Aleksandar Vučić ist seit 25 Jahren der erste Präsident Serbiens, der bereits im ersten Durchgang die notwendige Mehrheit erhielt. Sein unbedingter Machtwille macht manchen Sorgen.
Belgrad. Sein letzter Wahlsieg liegt kein Jahr zurück. Doch trotz einer satten Parlamentsmehrheit für seine Regierung drängt Serbiens nationalpopulistischer Premier Aleksandar Vučić mit aller Macht ins eigentlich eher repräsentative Präsidentenamt: Es ist die Furcht, dass ein anderer Kandidat seiner Partei die Wahlen verlieren könne, die den machtbewussten SNS-Chef den scheinbar widersinnigen Jobwechsel planen ließ.
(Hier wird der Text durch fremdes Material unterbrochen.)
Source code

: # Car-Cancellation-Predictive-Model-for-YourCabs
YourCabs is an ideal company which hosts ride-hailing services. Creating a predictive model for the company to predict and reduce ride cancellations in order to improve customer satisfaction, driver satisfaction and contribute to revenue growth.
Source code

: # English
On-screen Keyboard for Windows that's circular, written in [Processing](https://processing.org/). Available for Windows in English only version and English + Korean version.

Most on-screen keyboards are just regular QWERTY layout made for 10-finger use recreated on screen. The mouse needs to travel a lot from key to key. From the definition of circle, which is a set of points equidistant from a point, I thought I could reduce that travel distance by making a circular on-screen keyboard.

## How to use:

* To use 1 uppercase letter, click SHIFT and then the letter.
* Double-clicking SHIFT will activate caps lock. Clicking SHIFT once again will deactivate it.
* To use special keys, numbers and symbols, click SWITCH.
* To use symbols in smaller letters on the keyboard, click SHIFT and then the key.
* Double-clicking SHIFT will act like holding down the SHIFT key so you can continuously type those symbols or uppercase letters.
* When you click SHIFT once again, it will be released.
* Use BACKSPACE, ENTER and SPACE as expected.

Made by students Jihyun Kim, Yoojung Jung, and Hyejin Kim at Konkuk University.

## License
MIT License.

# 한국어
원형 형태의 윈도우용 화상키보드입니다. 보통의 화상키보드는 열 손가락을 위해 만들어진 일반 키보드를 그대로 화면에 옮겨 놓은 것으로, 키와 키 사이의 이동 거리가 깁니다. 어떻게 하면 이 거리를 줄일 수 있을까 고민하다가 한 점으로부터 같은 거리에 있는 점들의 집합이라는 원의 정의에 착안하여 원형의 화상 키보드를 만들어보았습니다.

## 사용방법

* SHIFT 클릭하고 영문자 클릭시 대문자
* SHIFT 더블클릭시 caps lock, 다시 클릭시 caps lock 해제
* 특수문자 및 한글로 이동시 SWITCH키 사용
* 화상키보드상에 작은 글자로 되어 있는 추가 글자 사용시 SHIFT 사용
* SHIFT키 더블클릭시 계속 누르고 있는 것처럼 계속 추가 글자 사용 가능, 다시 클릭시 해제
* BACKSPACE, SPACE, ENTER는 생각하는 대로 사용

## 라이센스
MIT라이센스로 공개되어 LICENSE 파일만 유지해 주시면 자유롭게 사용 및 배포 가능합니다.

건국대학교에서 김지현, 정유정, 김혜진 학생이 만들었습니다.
Den wird er auf jeden Fall erfolgreich vollziehen: Vucic konnte sich nach Auszählung von 91 Prozent der Wahllokale 55,13 Prozent der Stimmen bei der gestrigen Präsidentenwahl sichern. Seine Rivalen, den früheren Ombudsmann Saša Janković, Ex-Außenminister Vuk Jeremić und den Parodie-Kandidaten „Ljubisa Überflieger“, hat er damit klar geschlagen und muss in keinen zweiten Wahldurchgang.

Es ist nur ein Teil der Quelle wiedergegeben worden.